What to produce — Omit all pictures, then repeat the listing exactly.

Given data —
========================================================================
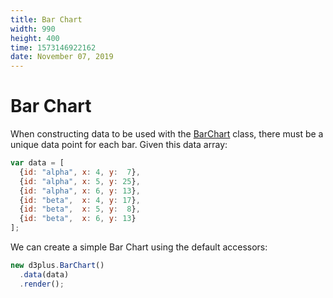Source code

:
 ```yaml
---
title: Bar Chart
width: 990
height: 400
time: 1573146922162
date: November 07, 2019
---
```


# Bar Chart

When constructing data to be used with the [BarChart](http://d3plus.org/docs/#BarChart) class, there must be a unique data point for each bar. Given this data array:

```js
var data = [
  {id: "alpha", x: 4, y:  7},
  {id: "alpha", x: 5, y: 25},
  {id: "alpha", x: 6, y: 13},
  {id: "beta",  x: 4, y: 17},
  {id: "beta",  x: 5, y:  8},
  {id: "beta",  x: 6, y: 13}
];
```

We can create a simple Bar Chart using the default accessors:

```js
new d3plus.BarChart()
  .data(data)
  .render();
```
========================================================================
Final answer —
Source code

:
 ```yaml
---
title: Bar Chart
width: 990
height: 400
time: 1573146922162
date: November 07, 2019
---
```


# Bar Chart

When constructing data to be used with the [BarChart](http://d3plus.org/docs/#BarChart) class, there must be a unique data point for each bar. Given this data array:

```js
var data = [
  {id: "alpha", x: 4, y:  7},
  {id: "alpha", x: 5, y: 25},
  {id: "alpha", x: 6, y: 13},
  {id: "beta",  x: 4, y: 17},
  {id: "beta",  x: 5, y:  8},
  {id: "beta",  x: 6, y: 13}
];
```

We can create a simple Bar Chart using the default accessors:

```js
new d3plus.BarChart()
  .data(data)
  .render();
```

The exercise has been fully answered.